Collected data
--- START ---
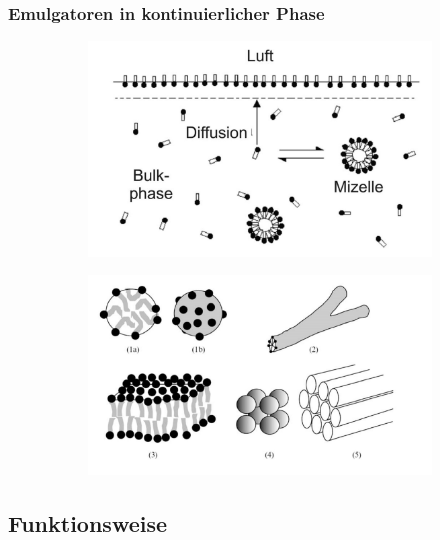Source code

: \documentclass{beamer} %
\begin{document}
\begin{frame}
\frametitle{Emulgatoren in kontinuierlicher Phase}
\begin{figure}[H]
\centering
\begin{subfigure}[c]{0.5\textwidth}
\centering
\includegraphics[width = 1\textwidth]{BulkPhase.JPG}
\end{subfigure}
\begin{subfigure}[c]{0.45\textwidth}
\centering
\includegraphics[width = 1\textwidth]{Mizellenarten.JPG}
\end{subfigure}
\end{figure}
\end{frame}

\subsection{Funktionsweise}
\end{document}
--- END ---
*AIM OF THE TASK*.
From the first line to the last, repeat the entries exactly and leave out the pictures.

*YOUR SOLUTION*.
Source code

: \documentclass{beamer} %
\begin{document}
\begin{frame}
\frametitle{Emulgatoren in kontinuierlicher Phase}
\begin{figure}[H]
\centering
\begin{subfigure}[c]{0.5\textwidth}
\centering
\includegraphics[width = 1\textwidth]{BulkPhase.JPG}
\end{subfigure}
\begin{subfigure}[c]{0.45\textwidth}
\centering
\includegraphics[width = 1\textwidth]{Mizellenarten.JPG}
\end{subfigure}
\end{figure}
\end{frame}

\subsection{Funktionsweise}
\end{document}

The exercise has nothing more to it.